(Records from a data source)
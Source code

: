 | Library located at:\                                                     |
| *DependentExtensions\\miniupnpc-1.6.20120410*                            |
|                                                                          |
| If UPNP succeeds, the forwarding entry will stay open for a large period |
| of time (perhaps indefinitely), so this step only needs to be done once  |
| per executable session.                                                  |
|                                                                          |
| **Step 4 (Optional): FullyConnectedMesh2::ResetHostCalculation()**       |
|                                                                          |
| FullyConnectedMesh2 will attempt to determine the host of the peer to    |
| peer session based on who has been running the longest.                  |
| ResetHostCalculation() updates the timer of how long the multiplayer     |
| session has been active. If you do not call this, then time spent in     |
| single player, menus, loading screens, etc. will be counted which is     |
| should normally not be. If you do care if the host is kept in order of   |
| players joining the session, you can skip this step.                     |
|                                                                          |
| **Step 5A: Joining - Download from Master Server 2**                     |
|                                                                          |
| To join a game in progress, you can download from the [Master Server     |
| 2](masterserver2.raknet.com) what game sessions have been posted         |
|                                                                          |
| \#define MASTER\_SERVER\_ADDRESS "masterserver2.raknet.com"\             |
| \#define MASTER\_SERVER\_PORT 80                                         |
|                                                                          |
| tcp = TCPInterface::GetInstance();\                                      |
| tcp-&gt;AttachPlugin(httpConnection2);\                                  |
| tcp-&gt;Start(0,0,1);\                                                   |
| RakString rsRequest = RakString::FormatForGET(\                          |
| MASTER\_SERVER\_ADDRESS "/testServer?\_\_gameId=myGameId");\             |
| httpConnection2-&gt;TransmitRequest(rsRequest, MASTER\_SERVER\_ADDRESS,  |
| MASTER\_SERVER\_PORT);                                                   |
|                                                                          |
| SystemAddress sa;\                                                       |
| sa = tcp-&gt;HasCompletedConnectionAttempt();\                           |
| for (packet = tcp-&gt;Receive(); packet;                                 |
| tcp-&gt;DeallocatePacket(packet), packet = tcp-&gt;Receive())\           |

> ASSIGNMENT
Go through the records above and write each one out again exactly.

> RESPONSE TO THE EXERCISE
Source code

: | Library located at:\                                                     |
| *DependentExtensions\\miniupnpc-1.6.20120410*                            |
|                                                                          |
| If UPNP succeeds, the forwarding entry will stay open for a large period |
| of time (perhaps indefinitely), so this step only needs to be done once  |
| per executable session.                                                  |
|                                                                          |
| **Step 4 (Optional): FullyConnectedMesh2::ResetHostCalculation()**       |
|                                                                          |
| FullyConnectedMesh2 will attempt to determine the host of the peer to    |
| peer session based on who has been running the longest.                  |
| ResetHostCalculation() updates the timer of how long the multiplayer     |
| session has been active. If you do not call this, then time spent in     |
| single player, menus, loading screens, etc. will be counted which is     |
| should normally not be. If you do care if the host is kept in order of   |
| players joining the session, you can skip this step.                     |
|                                                                          |
| **Step 5A: Joining - Download from Master Server 2**                     |
|                                                                          |
| To join a game in progress, you can download from the [Master Server     |
| 2](masterserver2.raknet.com) what game sessions have been posted         |
|                                                                          |
| \#define MASTER\_SERVER\_ADDRESS "masterserver2.raknet.com"\             |
| \#define MASTER\_SERVER\_PORT 80                                         |
|                                                                          |
| tcp = TCPInterface::GetInstance();\                                      |
| tcp-&gt;AttachPlugin(httpConnection2);\                                  |
| tcp-&gt;Start(0,0,1);\                                                   |
| RakString rsRequest = RakString::FormatForGET(\                          |
| MASTER\_SERVER\_ADDRESS "/testServer?\_\_gameId=myGameId");\             |
| httpConnection2-&gt;TransmitRequest(rsRequest, MASTER\_SERVER\_ADDRESS,  |
| MASTER\_SERVER\_PORT);                                                   |
|                                                                          |
| SystemAddress sa;\                                                       |
| sa = tcp-&gt;HasCompletedConnectionAttempt();\                           |
| for (packet = tcp-&gt;Receive(); packet;                                 |
| tcp-&gt;DeallocatePacket(packet), packet = tcp-&gt;Receive())\           |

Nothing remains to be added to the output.